Resolution Calibration Drift (R.Cal.D.)
1. Classification
- Drift Container: Emotional Drift
- Dimension: Emotional Perception
- Family Resolution
- Scope: Solo → Coupled → Collective
- Type: Drift Pattern
2. Core Definition
Resolution Calibration Drift occurs when the level of emotional resolution applied to a situation is consistently inappropriate for the informational density being perceived.
- Emotional signals require an appropriate level of resolution.
- Too little resolution obscures important distinctions.
- Too much resolution magnifies insignificant details.
Drift begins when emotional interpretation repeatedly operates at an unsuitable level of perceptual resolution.
The issue is not the absence of perception.
The issue is the inappropriate calibration of perception.
3. Structural Mechanism
R.Cal.D. propagates through five invariant stages:
Emotional Encounter
An emotional situation presents information for interpretation.
Resolution Selection
The system selects a perceptual resolution for processing.
Calibration Error
The chosen level of resolution does not match the complexity of the emotional information.
Distorted Interpretation
Important signals become exaggerated, minimized, or overlooked.
Stable Miscalibration
Inappropriate resolution becomes the habitual mode of emotional perception.
At this stage, emotional understanding consistently operates at the wrong perceptual scale.
4. Invariants
Resolution Calibration Drift is present only when:
Active Emotional Input
Emotional information is available for perception.
Resolution Selection
The system applies a perceptual resolution.
Calibration Mismatch
Resolution consistently exceeds or falls below what the situation requires.
Interpretation Distortion
Emotional understanding becomes systematically inaccurate.
Recurrent Miscalibration
Similar calibration errors appear across multiple situations.
If perceptual resolution consistently matches informational complexity, the pattern is not R.Cal.D.
5. Illustrative Examples (Demonstrative Only)
Solo
A minor disagreement is analyzed with extreme emotional detail until insignificant cues appear deeply meaningful.
Coupled
One partner overlooks major emotional concerns by treating them as insignificant background noise.
Collective
An organization reacts intensely to trivial emotional events while ignoring larger cultural fractures.

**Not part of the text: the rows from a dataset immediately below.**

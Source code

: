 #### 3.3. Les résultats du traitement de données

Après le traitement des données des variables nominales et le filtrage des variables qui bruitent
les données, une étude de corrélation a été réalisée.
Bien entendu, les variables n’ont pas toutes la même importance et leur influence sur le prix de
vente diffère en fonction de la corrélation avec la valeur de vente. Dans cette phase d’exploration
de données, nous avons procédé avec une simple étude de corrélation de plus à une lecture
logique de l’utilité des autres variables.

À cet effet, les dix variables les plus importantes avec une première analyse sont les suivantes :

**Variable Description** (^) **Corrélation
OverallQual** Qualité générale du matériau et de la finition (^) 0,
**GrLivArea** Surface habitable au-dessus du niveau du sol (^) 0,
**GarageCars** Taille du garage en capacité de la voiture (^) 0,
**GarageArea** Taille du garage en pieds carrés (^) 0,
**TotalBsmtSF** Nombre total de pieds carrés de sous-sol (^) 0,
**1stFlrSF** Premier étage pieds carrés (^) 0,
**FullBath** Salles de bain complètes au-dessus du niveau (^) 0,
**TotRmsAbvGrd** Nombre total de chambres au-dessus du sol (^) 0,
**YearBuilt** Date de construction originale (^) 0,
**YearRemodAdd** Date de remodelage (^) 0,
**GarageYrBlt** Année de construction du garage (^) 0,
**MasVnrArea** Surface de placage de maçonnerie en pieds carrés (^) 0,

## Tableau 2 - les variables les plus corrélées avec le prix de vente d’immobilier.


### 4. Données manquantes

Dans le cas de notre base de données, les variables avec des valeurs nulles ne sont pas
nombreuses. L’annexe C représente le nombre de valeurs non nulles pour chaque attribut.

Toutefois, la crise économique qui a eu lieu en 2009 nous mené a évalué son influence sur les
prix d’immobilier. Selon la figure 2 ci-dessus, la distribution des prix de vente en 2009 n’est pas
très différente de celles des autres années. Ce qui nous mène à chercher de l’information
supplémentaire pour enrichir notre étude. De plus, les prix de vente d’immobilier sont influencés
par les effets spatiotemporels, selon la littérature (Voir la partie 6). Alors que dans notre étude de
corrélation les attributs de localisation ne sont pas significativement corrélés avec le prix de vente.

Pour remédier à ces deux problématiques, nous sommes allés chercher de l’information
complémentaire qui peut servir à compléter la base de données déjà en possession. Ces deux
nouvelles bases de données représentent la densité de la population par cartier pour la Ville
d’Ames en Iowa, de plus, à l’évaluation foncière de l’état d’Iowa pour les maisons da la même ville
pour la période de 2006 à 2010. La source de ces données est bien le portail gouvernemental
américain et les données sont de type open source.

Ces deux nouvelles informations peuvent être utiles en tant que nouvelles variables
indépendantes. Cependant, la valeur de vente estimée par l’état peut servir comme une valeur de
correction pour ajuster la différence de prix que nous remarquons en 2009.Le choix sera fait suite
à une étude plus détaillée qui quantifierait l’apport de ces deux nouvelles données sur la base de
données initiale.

These examples clarify mechanism only.
6. Structural Cost
Emotional Misjudgment
Emotional situations are consistently interpreted at inappropriate levels of detail.
Priority Distortion
Minor cues may dominate while critical signals remain unnoticed.
Decision Instability
Emotional decisions rely upon poorly calibrated perception.
Cognitive Load Increase
Excessive or insufficient resolution increases interpretive effort.
Relationship Misunderstanding
Emotional responses diverge from the actual significance of events.
Predictive Degradation
Future emotional expectations become increasingly unreliable.
Coherence Loss
Emotional interpretation gradually separates from situational reality.

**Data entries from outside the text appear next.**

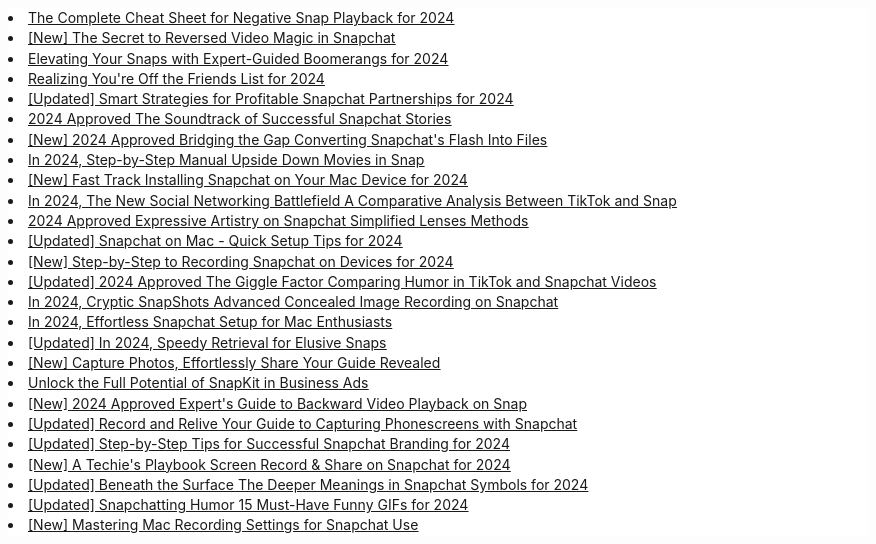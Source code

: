 <li><a href="https://snapchat-videos.techidaily.com/the-complete-cheat-sheet-for-negative-snap-playback-for-2024/"><u>The Complete Cheat Sheet for Negative Snap Playback for 2024</u></a></li>
<li><a href="https://snapchat-videos.techidaily.com/new-the-secret-to-reversed-video-magic-in-snapchat/"><u>[New] The Secret to Reversed Video Magic in Snapchat</u></a></li>
<li><a href="https://snapchat-videos.techidaily.com/elevating-your-snaps-with-expert-guided-boomerangs-for-2024/"><u>Elevating Your Snaps with Expert-Guided Boomerangs for 2024</u></a></li>
<li><a href="https://snapchat-videos.techidaily.com/realizing-youre-off-the-friends-list-for-2024/"><u>Realizing You're Off the Friends List for 2024</u></a></li>
<li><a href="https://snapchat-videos.techidaily.com/updated-smart-strategies-for-profitable-snapchat-partnerships-for-2024/"><u>[Updated] Smart Strategies for Profitable Snapchat Partnerships for 2024</u></a></li>
<li><a href="https://snapchat-videos.techidaily.com/2024-approved-the-soundtrack-of-successful-snapchat-stories/"><u>2024 Approved  The Soundtrack of Successful Snapchat Stories</u></a></li>
<li><a href="https://snapchat-videos.techidaily.com/new-2024-approved-bridging-the-gap-converting-snapchats-flash-into-files/"><u>[New] 2024 Approved  Bridging the Gap  Converting Snapchat's Flash Into Files</u></a></li>
<li><a href="https://snapchat-videos.techidaily.com/in-2024-step-by-step-manual-upside-down-movies-in-snap/"><u>In 2024, Step-by-Step Manual  Upside Down Movies in Snap</u></a></li>
<li><a href="https://snapchat-videos.techidaily.com/new-fast-track-installing-snapchat-on-your-mac-device-for-2024/"><u>[New] Fast Track  Installing Snapchat on Your Mac Device for 2024</u></a></li>
<li><a href="https://snapchat-videos.techidaily.com/in-2024-the-new-social-networking-battlefield-a-comparative-analysis-between-tiktok-and-snap/"><u>In 2024, The New Social Networking Battlefield  A Comparative Analysis Between TikTok and Snap</u></a></li>
<li><a href="https://snapchat-videos.techidaily.com/2024-approved-expressive-artistry-on-snapchat-simplified-lenses-methods/"><u>2024 Approved  Expressive Artistry on Snapchat  Simplified Lenses Methods</u></a></li>
<li><a href="https://snapchat-videos.techidaily.com/updated-snapchat-on-mac-quick-setup-tips-for-2024/"><u>[Updated] Snapchat on Mac - Quick Setup Tips for 2024</u></a></li>
<li><a href="https://snapchat-videos.techidaily.com/new-step-by-step-to-recording-snapchat-on-devices-for-2024/"><u>[New] Step-by-Step to Recording Snapchat on Devices for 2024</u></a></li>
<li><a href="https://snapchat-videos.techidaily.com/updated-2024-approved-the-giggle-factor-comparing-humor-in-tiktok-and-snapchat-videos/"><u>[Updated] 2024 Approved  The Giggle Factor  Comparing Humor in TikTok and Snapchat Videos</u></a></li>
<li><a href="https://snapchat-videos.techidaily.com/in-2024-cryptic-snapshots-advanced-concealed-image-recording-on-snapchat/"><u>In 2024, Cryptic SnapShots  Advanced Concealed Image Recording on Snapchat</u></a></li>
<li><a href="https://snapchat-videos.techidaily.com/in-2024-effortless-snapchat-setup-for-mac-enthusiasts/"><u>In 2024, Effortless Snapchat Setup for Mac Enthusiasts</u></a></li>
<li><a href="https://snapchat-videos.techidaily.com/updated-in-2024-speedy-retrieval-for-elusive-snaps/"><u>[Updated] In 2024, Speedy Retrieval for Elusive Snaps</u></a></li>
<li><a href="https://snapchat-videos.techidaily.com/new-capture-photos-effortlessly-share-your-guide-revealed/"><u>[New] Capture Photos, Effortlessly Share  Your Guide Revealed</u></a></li>
<li><a href="https://snapchat-videos.techidaily.com/unlock-the-full-potential-of-snapkit-in-business-ads/"><u>Unlock the Full Potential of SnapKit in Business Ads</u></a></li>
<li><a href="https://snapchat-videos.techidaily.com/new-2024-approved-experts-guide-to-backward-video-playback-on-snap/"><u>[New] 2024 Approved  Expert's Guide to Backward Video Playback on Snap</u></a></li>
<li><a href="https://snapchat-videos.techidaily.com/updated-record-and-relive-your-guide-to-capturing-phonescreens-with-snapchat/"><u>[Updated] Record and Relive  Your Guide to Capturing Phonescreens with Snapchat</u></a></li>
<li><a href="https://snapchat-videos.techidaily.com/updated-step-by-step-tips-for-successful-snapchat-branding-for-2024/"><u>[Updated] Step-by-Step Tips for Successful Snapchat Branding for 2024</u></a></li>
<li><a href="https://snapchat-videos.techidaily.com/new-a-techies-playbook-screen-record-and-share-on-snapchat-for-2024/"><u>[New] A Techie's Playbook  Screen Record & Share on Snapchat for 2024</u></a></li>
<li><a href="https://snapchat-videos.techidaily.com/updated-beneath-the-surface-the-deeper-meanings-in-snapchat-symbols-for-2024/"><u>[Updated] Beneath the Surface  The Deeper Meanings in Snapchat Symbols for 2024</u></a></li>
<li><a href="https://snapchat-videos.techidaily.com/updated-snapchatting-humor-15-must-have-funny-gifs-for-2024/"><u>[Updated] Snapchatting Humor  15 Must-Have Funny GIFs for 2024</u></a></li>
<li><a href="https://snapchat-videos.techidaily.com/new-mastering-mac-recording-settings-for-snapchat-use/"><u>[New] Mastering Mac Recording Settings for Snapchat Use</u></a></li>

Over time, perception loses accuracy not because emotion disappears, but because its resolution remains improperly calibrated.
7. Drift Boundary
Emotional situations naturally require different levels of perceptual detail.
Drift begins when the same inappropriate level of resolution is repeatedly applied regardless of context.
Healthy perception continuously recalibrates its resolution to match informational complexity.
8. Canonical Lock
When perception cannot choose the right level of detail, clarity becomes another form of distortion.